Bea Buckland-Willis

Beatrice Buckland-Willis is a Sydney based artist, with a passion for all things print. In 2020 she completed a Bachelor of Fine Arts at the National Art School (AUS), majoring in Printmaking. Much of her work utilises traditional print processes such as relief, intaglio, monotyping and screen.

As a young artist experiencing chronic pain issues, Buckland-Willis is concerned with the representation of female pain and subverting ideas of the ‘normal vs. abnormal’ body. Regularly playing with satire and parody, she wishes to break down the idea that art must be serious to betaken seriously.

Her practice is multi-disciplinary, combining traditional print processes with digital technologies, analog photography and installation, often employing collage and found images. Buckland-Willis is passionate about supporting women in print and has organised and curated exhibitions as a part of the Wasteland Series which are focused on subverting tropes of the suburban experience through the female gaze.


#31 | Critical Collapse (Construct) I, 2020, lino print on rice paper adhered to plywood. 75 x 110 x 66 cm. $850

#32 | Critical Collapse (Construct) II, 2020, lino print on rice paper adhered to plywood. 30 x 45 x 40 cm. $550

#33 | The House at the End of the Street, 2020, lino print on paper, edition of 3. 29 x 21 cm. $85 (each) or $150 (set)

The Critical Collapse (construct) series explores themes surrounding chronic pain, and specifically, the challenges facing female-identifying individuals and members of the queer community in relation to the dismissal of pain and illness.

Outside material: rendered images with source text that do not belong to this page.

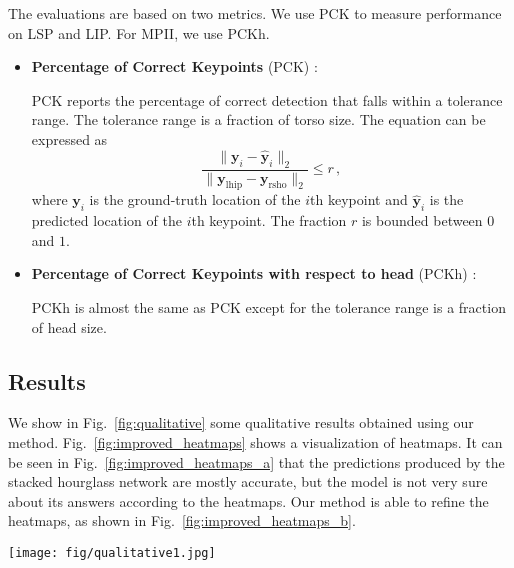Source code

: \documentclass[10pt,twocolumn,letterpaper]{article}
\begin{document}
The evaluations are based on two metrics. We use PCK to measure performance on LSP and LIP. For MPII, we use PCKh.

\begin{itemize}
\item \textbf{Percentage of Correct Keypoints} (PCK) \cite{YangR11}:

PCK reports the percentage of correct detection that falls within a tolerance range. The tolerance range is a fraction of torso size. The equation can be expressed as
\begin{equation}
	\frac{\| \mathbf{y}_i - \hat{\mathbf{y}}_i \| _2}{\| \mathbf{y}_{\mathrm{lhip}} - \mathbf{y}_{\mathrm{rsho}} \| _2} \leq r \,,
\end{equation}
where $\mathbf{y}_i$ is the ground-truth location of the $i$th keypoint and $\hat{\mathbf{y}}_i$ is the predicted location of the $i$th keypoint. The fraction $r$ is bounded between $0$ and $1$.

\item \textbf{Percentage of Correct Keypoints with respect to head} (PCKh) \cite{AndrilukaPGS14}:

PCKh is almost the same as PCK except for the tolerance range is a fraction of head size.
\end{itemize}


\subsection{Results}

We show in Fig.~\ref{fig:qualitative} some qualitative results obtained using our method. Fig.~\ref{fig:improved_heatmaps} shows a visualization of heatmaps. It can be seen in Fig.~\ref{fig:improved_heatmaps_a} that the predictions produced by the stacked hourglass network \cite{NewellYD16} are mostly accurate, but the model is not very sure about its answers according to the heatmaps. Our method is able to refine the heatmaps, as shown in Fig.~\ref{fig:improved_heatmaps_b}.


 \begin{figure*}
    \centering
    \texttt{[image: fig/qualitative1.jpg]}
    \caption{ Qualitative results. The red and orange lines indicate the left side, and the blue line indicates the right side. Our method can generate more plausible and structural poses than \cite{NewellYD16}.}
    \label{fig:qualitative}
\end{figure*}
 
\end{document}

Playing with construction imagery sourced from photographic ventures around Sydney's ever-evolving inner west, the artist has created a series of repetitive geometric patterns which overlap and intertwine into themselves. Printed onto rice paper and mounted onto plywood structures, the prints take on a three-dimensional form, slicing through the space. Simultaneously brutal and delicate, the installation is reminiscent of the healing body, and speaks to the deconstruction and reconstruction of the body - both physically and emotionally - post surgical intervention.